The Slow Polishing of the Interior Mirror
In her Interior Castle, Teresa of Avila describes the soul as a crystal globe through which divine light longs to pass. But when the surface is smudged with distraction, ambition, and noise, the light scatters rather than shines. Holiness, she understood, is not something we manufacture. It is what emerges when we stop blocking what God is already doing.
When Peter writes, "Be holy, because I am holy," the invitation is not primarily moral striving. It is ontological — a call to become transparent to the One who dwells within. The contemplative tradition has always known this. Thomas Merton spoke of the "true self" hidden in God, buried beneath layers of false identity. Holiness is the slow, patient excavation of that buried treasure.

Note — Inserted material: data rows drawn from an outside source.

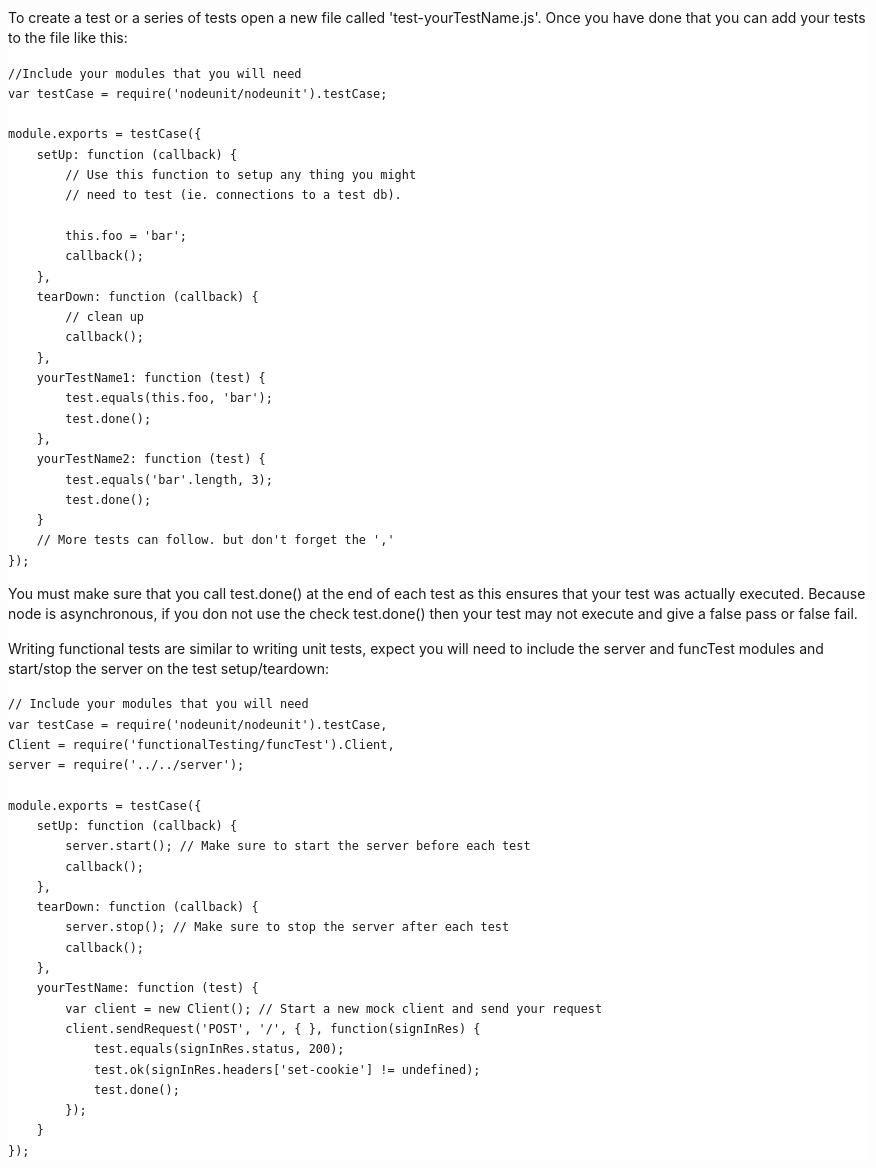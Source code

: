 To create a test or a series of tests open a new file called 'test-yourTestName.js'. Once you have done that you can add your tests to the file like this:

	//Include your modules that you will need
	var testCase = require('nodeunit/nodeunit').testCase;

	module.exports = testCase({
	    setUp: function (callback) {
			// Use this function to setup any thing you might 
			// need to test (ie. connections to a test db).
			
	        this.foo = 'bar';
	        callback();
	    },
	    tearDown: function (callback) {
	        // clean up
	        callback();
	    },
	    yourTestName1: function (test) {
	        test.equals(this.foo, 'bar');
	        test.done();
	    },
	    yourTestName2: function (test) {
	        test.equals('bar'.length, 3);
	        test.done();
	    }
		// More tests can follow. but don't forget the ','
	});

You must make sure that you call test.done() at the end of each test as this ensures that your test was actually executed.  Because node is asynchronous, if you don not use the check test.done() then your test may not execute and give a false pass or false fail.

Writing functional tests are similar to writing unit tests, expect you will need to include the server and funcTest modules and start/stop the server on the test setup/teardown: 

	// Include your modules that you will need 
	var testCase = require('nodeunit/nodeunit').testCase, 
	Client = require('functionalTesting/funcTest').Client,  
	server = require('../../server'); 
	
	module.exports = testCase({
		setUp: function (callback) {
			server.start(); // Make sure to start the server before each test 
			callback();
		},
		tearDown: function (callback) {
			server.stop(); // Make sure to stop the server after each test 
			callback();
		},
		yourTestName: function (test) {
			var client = new Client(); // Start a new mock client and send your request 
			client.sendRequest('POST', '/', { }, function(signInRes) { 
				test.equals(signInRes.status, 200); 
				test.ok(signInRes.headers['set-cookie'] != undefined);
				test.done(); 
			});
		}
	});
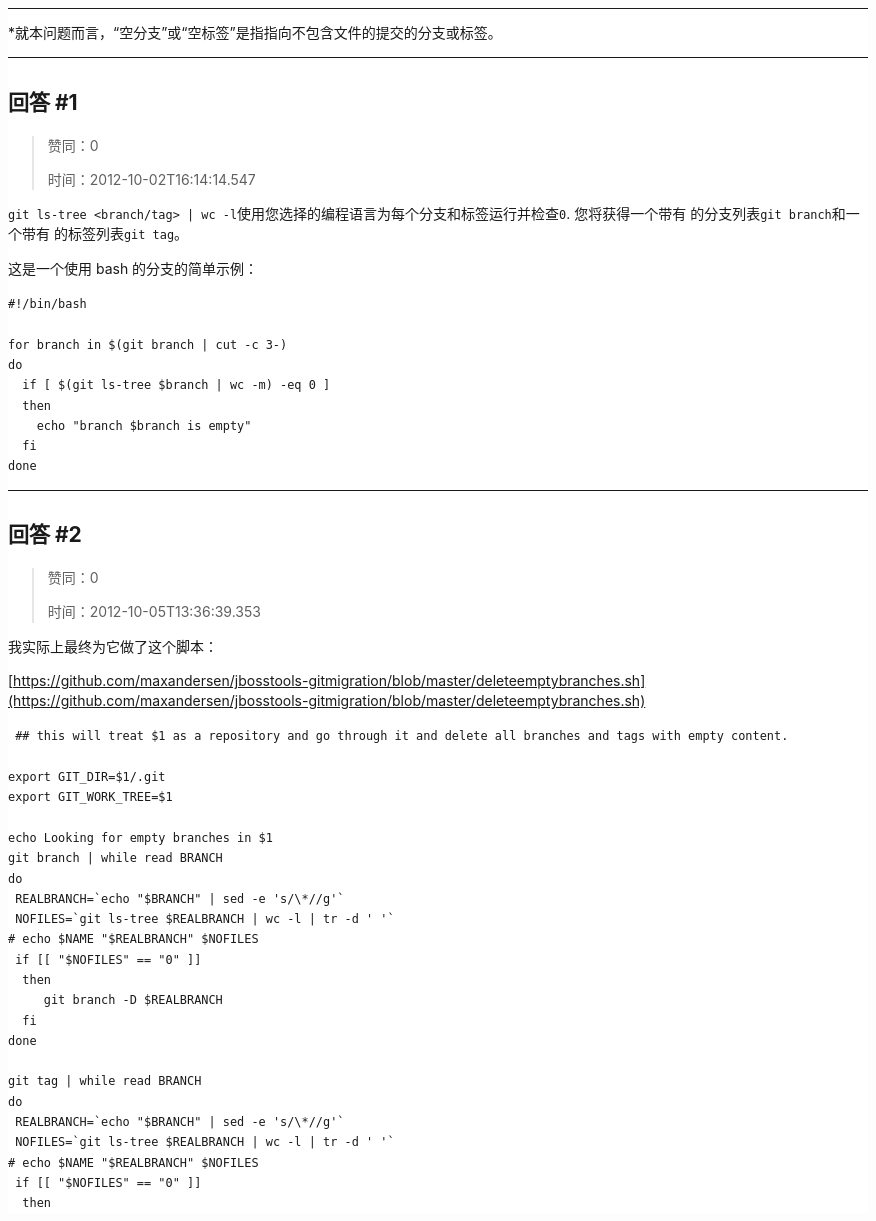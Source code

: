 * * *

*就本问题而言，“空分支”或“空标签”是指指向不包含文件的提交的分支或标签。

* * *

## 回答 #1

> 赞同：0
> 
> 时间：2012-10-02T16:14:14.547

`git ls-tree <branch/tag> | wc -l`使用您选择的编程语言为每个分支和标签运行并检查`0`. 您将获得一个带有 的分支列表`git branch`和一个带有 的标签列表`git tag`。

这是一个使用 bash 的分支的简单示例：

```
#!/bin/bash

for branch in $(git branch | cut -c 3-)
do
  if [ $(git ls-tree $branch | wc -m) -eq 0 ]
  then
    echo "branch $branch is empty"
  fi
done 
```

* * *

## 回答 #2

> 赞同：0
> 
> 时间：2012-10-05T13:36:39.353

我实际上最终为它做了这个脚本：

[https://github.com/maxandersen/jbosstools-gitmigration/blob/master/deleteemptybranches.sh](https://github.com/maxandersen/jbosstools-gitmigration/blob/master/deleteemptybranches.sh)

```
 ## this will treat $1 as a repository and go through it and delete all branches and tags with empty content.

export GIT_DIR=$1/.git
export GIT_WORK_TREE=$1

echo Looking for empty branches in $1
git branch | while read BRANCH
do
 REALBRANCH=`echo "$BRANCH" | sed -e 's/\*//g'`
 NOFILES=`git ls-tree $REALBRANCH | wc -l | tr -d ' '`
# echo $NAME "$REALBRANCH" $NOFILES
 if [[ "$NOFILES" == "0" ]]
  then
     git branch -D $REALBRANCH 
  fi
done

git tag | while read BRANCH
do
 REALBRANCH=`echo "$BRANCH" | sed -e 's/\*//g'`
 NOFILES=`git ls-tree $REALBRANCH | wc -l | tr -d ' '`
# echo $NAME "$REALBRANCH" $NOFILES
 if [[ "$NOFILES" == "0" ]]
  then
```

Consider the ancient practice of lectio divina. A monk reads the same passage forty times, not to extract information but to be read by it. Each repetition polishes the interior mirror until the Word passes through without obstruction. This is sanctification — not the frantic adding of virtues but the quiet subtraction of everything that is not God.
The desert mothers called it apatheia — not indifference, but freedom from the compulsions that keep us opaque.
Sit in silence today. Not to earn holiness, but to stop resisting it. The Holy One is not far off, issuing commands from heaven. He is closer than your next breath, already shaping you from within.